I’ve had the pleasure of chasing muskie across Ontario from the Ottawa River to Lake Nipissing to Wabigoon to Lake of the Woods. Much of that fishing has been done in the fall when muskie are thought to be “easier” to catch. To be honest, muskie are not easy in any situation, but they do seem to lose some of that tendency towards lockjaw when the water cools.

Muskie fishing is primarily a trolling game in the fall, but you can cast during a warming trend or if trolling gets too boring. And, believe me, trolling can be boring. You will sit for hours, waiting for a muskie to decide to grab your oversized lure that can measure a foot or more.

Yes, you read that right.

Muskie lures have gotten bigger and increasingly elaborate over the years. Some giant crankbaits measure 14 inches or more. Oh, and these lures are not cheap. A typical muskie crankbait will cost anywhere from $25 to $100 or more, depending on the make, paint job and size. Even three decades ago, you could order custom lures that had sparkle paint jobs like those found on bass boats. Today, custom muskie lure makers can command $250 or more for one lure, and they will have a waiting list. The rods, reels and lines used for muskie fishing also tend to be on the pricey side.

Muskie lures often top 10 inches in size. | GORD ELLIS

Yet, muskie don’t care if you have expensive lures or not. In fact, my very best fall trolling lure the past few years has been a stock Muskie-Mania Jake lure in a white finish. I used the same one for several years and caught a bunch of big fish on it, including my personal best that measured 51.5 inches. It was a sad day when the lure finally snagged bottom and could not be saved. As you might guess, I ordered another one that was the same. So far, the replacement lure is not as deadly.

Fall muskie fishermen often watch the moon phase. A full moon, and the days before and after, are known to be prime for catching larger fish. Why this is so has never fully been understood, but the spawning cycle of herring and whitefish are timed around a full moon. Muskie love to eat soft rayed fish such as herring, so when these fish begin to congregate, you can assume there will be a few predators around. Some anglers like to jig large, heavy lures such as the Musky Innovations Bull Dawg or Bondy Bait, which look like a whitefish or herring.

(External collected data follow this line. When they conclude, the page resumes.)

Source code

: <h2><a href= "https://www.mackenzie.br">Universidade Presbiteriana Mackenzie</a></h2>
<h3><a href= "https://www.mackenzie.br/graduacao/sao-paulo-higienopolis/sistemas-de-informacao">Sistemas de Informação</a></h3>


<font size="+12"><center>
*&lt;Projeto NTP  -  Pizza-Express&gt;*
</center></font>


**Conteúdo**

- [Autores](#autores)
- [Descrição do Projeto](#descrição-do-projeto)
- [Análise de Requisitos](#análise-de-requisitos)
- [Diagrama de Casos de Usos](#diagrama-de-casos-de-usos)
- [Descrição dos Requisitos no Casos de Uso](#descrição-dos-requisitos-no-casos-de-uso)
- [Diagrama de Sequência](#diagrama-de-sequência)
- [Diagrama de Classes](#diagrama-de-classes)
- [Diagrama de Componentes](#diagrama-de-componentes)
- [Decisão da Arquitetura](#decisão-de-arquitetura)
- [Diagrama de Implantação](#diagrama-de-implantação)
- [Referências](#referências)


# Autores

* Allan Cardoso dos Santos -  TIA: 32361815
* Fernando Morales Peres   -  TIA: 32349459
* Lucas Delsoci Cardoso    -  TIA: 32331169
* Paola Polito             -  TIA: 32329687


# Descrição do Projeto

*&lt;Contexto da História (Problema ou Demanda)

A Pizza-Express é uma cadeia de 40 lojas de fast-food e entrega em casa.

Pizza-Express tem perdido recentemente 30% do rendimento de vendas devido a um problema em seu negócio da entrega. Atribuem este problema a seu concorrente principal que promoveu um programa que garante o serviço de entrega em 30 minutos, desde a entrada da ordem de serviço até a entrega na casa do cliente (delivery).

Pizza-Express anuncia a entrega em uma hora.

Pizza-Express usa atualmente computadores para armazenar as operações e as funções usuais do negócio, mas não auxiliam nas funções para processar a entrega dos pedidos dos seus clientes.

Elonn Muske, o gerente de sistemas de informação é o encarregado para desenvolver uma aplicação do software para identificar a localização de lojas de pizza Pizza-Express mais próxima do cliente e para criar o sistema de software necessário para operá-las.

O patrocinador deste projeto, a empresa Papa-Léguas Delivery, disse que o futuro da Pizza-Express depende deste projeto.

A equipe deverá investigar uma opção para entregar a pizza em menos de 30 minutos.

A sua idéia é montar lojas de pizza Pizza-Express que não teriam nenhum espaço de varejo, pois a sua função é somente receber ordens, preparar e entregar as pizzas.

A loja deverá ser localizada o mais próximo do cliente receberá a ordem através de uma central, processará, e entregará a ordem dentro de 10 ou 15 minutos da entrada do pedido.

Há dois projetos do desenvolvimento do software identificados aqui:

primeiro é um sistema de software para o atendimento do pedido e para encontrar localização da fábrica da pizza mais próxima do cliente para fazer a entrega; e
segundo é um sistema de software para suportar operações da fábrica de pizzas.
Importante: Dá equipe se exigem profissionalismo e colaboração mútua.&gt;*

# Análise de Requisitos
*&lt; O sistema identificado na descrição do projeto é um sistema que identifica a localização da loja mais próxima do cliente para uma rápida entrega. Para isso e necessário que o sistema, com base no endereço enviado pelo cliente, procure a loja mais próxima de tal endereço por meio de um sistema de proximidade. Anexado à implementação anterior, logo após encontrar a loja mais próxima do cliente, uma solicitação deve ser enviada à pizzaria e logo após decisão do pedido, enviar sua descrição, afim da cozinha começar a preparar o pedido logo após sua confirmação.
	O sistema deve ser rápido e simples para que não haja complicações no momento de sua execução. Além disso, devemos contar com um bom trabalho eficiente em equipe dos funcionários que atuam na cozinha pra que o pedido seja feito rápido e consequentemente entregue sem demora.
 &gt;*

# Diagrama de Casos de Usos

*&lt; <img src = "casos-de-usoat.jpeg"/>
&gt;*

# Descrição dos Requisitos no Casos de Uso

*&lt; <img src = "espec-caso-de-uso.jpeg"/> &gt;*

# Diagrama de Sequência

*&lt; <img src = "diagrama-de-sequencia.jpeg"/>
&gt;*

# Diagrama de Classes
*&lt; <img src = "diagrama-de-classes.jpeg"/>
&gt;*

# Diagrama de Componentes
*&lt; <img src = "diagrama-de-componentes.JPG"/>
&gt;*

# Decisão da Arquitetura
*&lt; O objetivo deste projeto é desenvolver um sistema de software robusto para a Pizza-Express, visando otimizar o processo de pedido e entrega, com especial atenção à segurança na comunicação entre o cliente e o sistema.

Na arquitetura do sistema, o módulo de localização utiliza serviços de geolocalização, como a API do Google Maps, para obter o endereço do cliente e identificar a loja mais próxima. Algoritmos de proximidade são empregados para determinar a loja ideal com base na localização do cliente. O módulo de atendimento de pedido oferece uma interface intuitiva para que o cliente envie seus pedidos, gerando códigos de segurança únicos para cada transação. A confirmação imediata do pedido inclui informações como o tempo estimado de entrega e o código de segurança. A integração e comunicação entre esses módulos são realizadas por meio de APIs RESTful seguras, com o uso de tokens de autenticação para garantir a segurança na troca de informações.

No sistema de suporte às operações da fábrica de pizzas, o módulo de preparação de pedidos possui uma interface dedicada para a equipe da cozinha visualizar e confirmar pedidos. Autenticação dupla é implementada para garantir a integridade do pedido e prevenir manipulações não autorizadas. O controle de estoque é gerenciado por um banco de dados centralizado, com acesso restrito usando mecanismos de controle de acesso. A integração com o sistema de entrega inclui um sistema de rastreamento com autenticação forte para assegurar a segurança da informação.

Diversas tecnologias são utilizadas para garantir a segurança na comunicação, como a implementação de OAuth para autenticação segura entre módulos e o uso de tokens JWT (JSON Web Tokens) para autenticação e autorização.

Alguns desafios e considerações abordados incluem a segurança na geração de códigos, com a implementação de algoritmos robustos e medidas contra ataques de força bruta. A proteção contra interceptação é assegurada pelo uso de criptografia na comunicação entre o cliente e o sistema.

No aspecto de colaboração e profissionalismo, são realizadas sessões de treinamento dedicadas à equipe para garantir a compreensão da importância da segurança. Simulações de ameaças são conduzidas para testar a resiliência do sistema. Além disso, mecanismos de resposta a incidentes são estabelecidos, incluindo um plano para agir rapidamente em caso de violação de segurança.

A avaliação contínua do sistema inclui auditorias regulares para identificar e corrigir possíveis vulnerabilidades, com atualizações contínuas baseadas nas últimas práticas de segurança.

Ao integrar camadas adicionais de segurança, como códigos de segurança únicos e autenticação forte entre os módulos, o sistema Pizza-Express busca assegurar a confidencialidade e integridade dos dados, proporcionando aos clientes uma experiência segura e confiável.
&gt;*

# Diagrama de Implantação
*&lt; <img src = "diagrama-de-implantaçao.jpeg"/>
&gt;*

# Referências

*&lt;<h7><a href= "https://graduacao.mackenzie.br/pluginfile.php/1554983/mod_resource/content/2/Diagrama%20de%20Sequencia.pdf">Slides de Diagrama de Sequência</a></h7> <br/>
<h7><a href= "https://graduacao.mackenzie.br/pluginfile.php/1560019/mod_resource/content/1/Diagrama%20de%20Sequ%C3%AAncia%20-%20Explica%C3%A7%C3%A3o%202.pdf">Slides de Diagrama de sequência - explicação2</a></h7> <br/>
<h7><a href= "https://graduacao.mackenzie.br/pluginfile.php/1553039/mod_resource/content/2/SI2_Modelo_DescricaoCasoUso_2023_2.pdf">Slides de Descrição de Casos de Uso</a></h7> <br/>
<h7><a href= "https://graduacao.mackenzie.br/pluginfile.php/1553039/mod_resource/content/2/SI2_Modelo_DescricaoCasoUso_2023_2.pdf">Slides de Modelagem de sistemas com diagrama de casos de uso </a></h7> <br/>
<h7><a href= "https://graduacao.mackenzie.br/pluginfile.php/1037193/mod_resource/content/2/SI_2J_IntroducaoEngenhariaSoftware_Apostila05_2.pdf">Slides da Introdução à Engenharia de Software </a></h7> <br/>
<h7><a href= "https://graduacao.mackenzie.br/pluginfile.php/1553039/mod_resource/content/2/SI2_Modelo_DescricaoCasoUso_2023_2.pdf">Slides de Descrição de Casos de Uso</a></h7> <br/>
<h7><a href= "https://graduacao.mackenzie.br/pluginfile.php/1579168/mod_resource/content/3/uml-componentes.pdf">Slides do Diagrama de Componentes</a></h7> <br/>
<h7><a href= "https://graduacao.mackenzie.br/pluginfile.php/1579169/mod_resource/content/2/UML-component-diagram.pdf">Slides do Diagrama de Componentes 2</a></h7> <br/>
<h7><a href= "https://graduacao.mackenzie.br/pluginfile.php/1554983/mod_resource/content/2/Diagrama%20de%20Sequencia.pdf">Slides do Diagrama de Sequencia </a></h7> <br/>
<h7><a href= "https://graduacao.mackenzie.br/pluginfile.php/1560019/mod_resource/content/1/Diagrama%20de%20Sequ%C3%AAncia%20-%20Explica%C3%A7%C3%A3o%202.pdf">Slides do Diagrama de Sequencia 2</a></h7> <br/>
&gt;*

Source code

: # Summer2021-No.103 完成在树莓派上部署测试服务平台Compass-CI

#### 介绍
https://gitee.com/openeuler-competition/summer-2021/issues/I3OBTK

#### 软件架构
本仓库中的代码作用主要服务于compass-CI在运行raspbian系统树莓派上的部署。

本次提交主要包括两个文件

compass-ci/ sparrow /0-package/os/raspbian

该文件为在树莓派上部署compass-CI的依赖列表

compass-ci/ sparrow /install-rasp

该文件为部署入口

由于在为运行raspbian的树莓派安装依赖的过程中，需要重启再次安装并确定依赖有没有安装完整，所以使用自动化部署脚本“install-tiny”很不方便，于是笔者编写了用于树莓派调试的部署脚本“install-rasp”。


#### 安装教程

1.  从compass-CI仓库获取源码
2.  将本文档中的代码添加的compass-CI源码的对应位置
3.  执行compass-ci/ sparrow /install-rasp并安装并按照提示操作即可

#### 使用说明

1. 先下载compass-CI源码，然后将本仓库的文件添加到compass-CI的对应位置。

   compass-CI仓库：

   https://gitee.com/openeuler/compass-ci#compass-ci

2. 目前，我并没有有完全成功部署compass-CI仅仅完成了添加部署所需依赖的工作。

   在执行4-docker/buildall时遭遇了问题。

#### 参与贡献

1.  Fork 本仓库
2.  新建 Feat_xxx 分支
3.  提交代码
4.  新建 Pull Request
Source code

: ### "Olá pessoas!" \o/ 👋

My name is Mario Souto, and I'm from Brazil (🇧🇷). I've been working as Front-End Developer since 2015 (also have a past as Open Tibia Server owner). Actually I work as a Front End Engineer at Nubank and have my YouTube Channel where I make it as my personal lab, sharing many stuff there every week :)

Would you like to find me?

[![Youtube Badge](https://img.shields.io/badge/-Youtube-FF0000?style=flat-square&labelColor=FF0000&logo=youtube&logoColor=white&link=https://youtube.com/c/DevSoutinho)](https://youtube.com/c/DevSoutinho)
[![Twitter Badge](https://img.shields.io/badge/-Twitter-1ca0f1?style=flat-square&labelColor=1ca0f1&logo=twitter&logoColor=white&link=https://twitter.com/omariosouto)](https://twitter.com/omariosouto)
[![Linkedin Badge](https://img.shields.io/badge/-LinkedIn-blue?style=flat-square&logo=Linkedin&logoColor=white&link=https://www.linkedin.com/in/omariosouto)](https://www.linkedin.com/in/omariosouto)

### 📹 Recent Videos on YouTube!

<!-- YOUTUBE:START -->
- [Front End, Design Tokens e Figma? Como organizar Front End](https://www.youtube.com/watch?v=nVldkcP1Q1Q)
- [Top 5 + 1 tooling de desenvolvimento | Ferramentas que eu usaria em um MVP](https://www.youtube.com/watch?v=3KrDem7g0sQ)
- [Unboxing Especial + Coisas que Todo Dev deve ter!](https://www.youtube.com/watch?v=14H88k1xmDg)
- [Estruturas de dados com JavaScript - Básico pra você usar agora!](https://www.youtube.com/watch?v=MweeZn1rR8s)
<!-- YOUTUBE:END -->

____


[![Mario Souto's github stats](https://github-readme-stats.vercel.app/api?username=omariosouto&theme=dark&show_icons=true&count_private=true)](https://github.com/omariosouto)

These over-sized lures require heavy rods and line, as the strikes are savage.

The very largest muskie I’ve ever laid eyes on was caught trolling during a full moon phase in October. My fishing partner was using a deep diving lure called an Ernie bait that gets down deeper than the Jake I was trolling. We were going through a deep hole when his rod bucked back, and he set. At first there was no movement on the rod, but then the tip dipped back and line started to peel out.

“This is a big one,” said my partner, who has caught a few. We killed the boat and I grabbed the giant-sized muskie net. You have not lived until you’ve picked up a net that is 4 feet across. The fish didn’t go too crazy, but getting it in the mesh the first time was going to be important. Big fish don’t give you many chances. When it finally appeared beside the boat, it looked like a green submarine. I dropped the net near the muskie’s massive head, and my partner lead it in. The fish just seemed to keep on coming. The tape read 54 inches, the fish of a lifetime. It’s fish like that that will keep some of us coming back for muskie every fall.